As we staggered back to the campsite Camembert the Clown was performing his tight five in front of two children and a dog.
We enjoyed a balmy evening sitting in our newly purchased camping chairs, eating our body weight in crisps and drinking our emergency bottle of Les Ormes that Anna carries with her in the car for emergencies ...like a defibrillator.
At six the next morning we were awoken by an almighty bang and water hitting us in the face. I staggered outside and threw the waterproof cover over the tent. But the thunder and lightening increased in intensity and it started chucking it down. Emergency action was needed and it was decided we would lob everything in the back of the car and go home early. There followed a mad ten minutes of Anna and me slipping around, like the Keystone Cops, shrieking as we dismantled our tent in the deluge. I could hear all our smug neighbours in their state of the art motorhomes being smug. Note to self: always check the weather forecast when camping.
As we drove home in a steamed up car with water running down my back I remembered another 'Carry on Camping' moment from my distant past. My brother and I were on a cub camp in Ross-On-Wye. We were having a great time making bows and arrows, playing with fire and whittling stuff. The only very large cloud in an otherwise blue sky was a morbidly obese boy called Nick May, whose only pleasure in life was giving boys half his size dead legs and kneeing them in the groin. A thoroughly disagreeable bully who nobody liked. We were sitting round the campfire drinking mugs of tea whilst toasting dough balls made from flour and water, stuck on the end of a stick, burnt to a cinder and then smothered in jam...heaven. After giving the small boy next to him a Chinese burn May wobbled off to the WC tent to relieve himself. Quick as a flash my brother jumped up and relieved himself into Nick May's mug of tea, which he had left on the grass.

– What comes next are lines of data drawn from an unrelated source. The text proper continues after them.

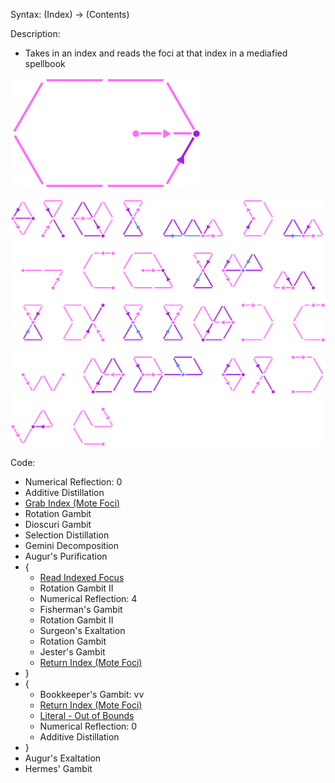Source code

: Syntax:
(Index) -> (Contents)

Description:
* Takes in an index and reads the foci at that index in a mediafied spellbook

![](../../Images/Read%20Indexed%20Focus%20Pattern.png)

![](../../Images/Read%20Indexed%20Focus%20Code.png)

Code:
* Numerical Reflection: 0
* Additive Distillation
* [Grab Index (Mote Foci)](Mote%20Foci/Grab%20Index%20(Mote%20Foci).md)
* Rotation Gambit
* Dioscuri Gambit
* Selection Distillation
* Gemini Decomposition
* Augur's Purification
* {
	* [Read Indexed Focus](Read%20Indexed%20Focus.md)
	* Rotation Gambit II
	* Numerical Reflection: 4
	* Fisherman's Gambit
	* Rotation Gambit II
	* Surgeon's Exaltation
	* Rotation Gambit
	* Jester's Gambit
	* [Return Index (Mote Foci)](Mote%20Foci/Return%20Index%20(Mote%20Foci).md)
* }
* {
	* Bookkeeper's Gambit: vv
	* [Return Index (Mote Foci)](Mote%20Foci/Return%20Index%20(Mote%20Foci).md)
	* [Literal - Out of Bounds](Literal%20-%20Out%20of%20Bounds.md)
	* Numerical Reflection: 0
	* Additive Distillation
* }
* Augur's Exaltation
* Hermes' Gambit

On his return the collective pleasure was intense as twenty cub scouts watched Nick May down his frothy night cap. From all the sniggering and smirking he knew something was up. Nigel Beaumont, his creepy sidekick, shouted “Shaw pissed in your tea!”.
As I sat in the car, soaking wet, driving back to 79 I chortled to myself at the memory of Nick May chasing my much faster brother around the cow field, for what seemed like hours, screaming “I'm gonna kill you Shaw!”